Police investigate nooses hanging from Mississippi Capitol trees
Published 3:29 pm Monday, November 26, 2018
JACKSON (AP) — Mississippi police are investigating two nooses and six signs that were found on the grounds of the state Capitol on Monday, a day before a U.S. Senate runoff that has focused attention on the state’s history of racist violence.
It was not immediately known who put the nooses up or why. Mississippi is preparing for a U.S. Senate runoff Tuesday between Republican Sen. Cindy Hyde-Smith and Democrat Mike Espy in a contest that has increasingly taken on racial overtones.
Chuck McIntosh, a spokesman for the Mississippi Department of Finance and Administration, which oversees the Capitol, said the nooses and signs were found shortly before 8 a.m. Monday on the south side of the Capitol in downtown Jackson.
He said the matter is under investigation by the Mississippi Capitol Police, and he did not immediately know what was on the signs.
WLBT-TV showed photos of the nooses hanging over tree limbs, and described the rest as “hate signs.”
Hyde-Smith, who is white, has drawn fire for a photo showing her wearing a replica hat of a Confederate soldier, and a video showing her praising a supporter by saying, “If he invited me to a public hanging, I’d be on the front row.” She said the hanging remark was an “exaggerated expression of regard” for the supporter, but the remarks drew sharp criticism in a state with a 38 percent black population.
Espy is seeking to become the first African-American U.S. senator from Mississippi since Reconstruction.
Neither Espy nor a Hyde-Smith campaign spokeswoman would comment on the nooses.
Mississippi has a history of racially motivated lynchings.
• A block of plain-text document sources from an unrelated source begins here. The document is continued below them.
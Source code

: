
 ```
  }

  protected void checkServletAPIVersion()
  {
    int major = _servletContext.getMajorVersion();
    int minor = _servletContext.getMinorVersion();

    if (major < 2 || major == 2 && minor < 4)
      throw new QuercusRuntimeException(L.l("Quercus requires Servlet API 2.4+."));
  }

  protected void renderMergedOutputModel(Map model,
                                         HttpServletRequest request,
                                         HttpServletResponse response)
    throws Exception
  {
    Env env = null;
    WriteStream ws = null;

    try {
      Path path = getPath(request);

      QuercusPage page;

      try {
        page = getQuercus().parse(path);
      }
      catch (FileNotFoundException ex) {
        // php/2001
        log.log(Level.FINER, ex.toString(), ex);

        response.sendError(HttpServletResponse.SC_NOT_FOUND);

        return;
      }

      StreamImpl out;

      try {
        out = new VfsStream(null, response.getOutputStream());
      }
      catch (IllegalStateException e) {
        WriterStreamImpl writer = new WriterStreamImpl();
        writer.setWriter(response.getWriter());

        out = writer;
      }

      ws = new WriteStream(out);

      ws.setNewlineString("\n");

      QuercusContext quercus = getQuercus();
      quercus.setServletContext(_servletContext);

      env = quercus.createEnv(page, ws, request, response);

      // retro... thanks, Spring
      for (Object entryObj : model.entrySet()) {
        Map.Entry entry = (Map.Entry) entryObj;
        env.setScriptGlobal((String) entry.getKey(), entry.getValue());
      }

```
The NAACP website says that between 1882 and 1968, there were 4,743 lynchings in the United States, and nearly 73 percent of the victims were black.
It says Mississippi had 581 during that time, the highest number of any state.
Civil rights activists were also beaten and killed in Mississippi as they pushed for African-Americans’ voting rights, particularly from the end of World War II until the 1960s.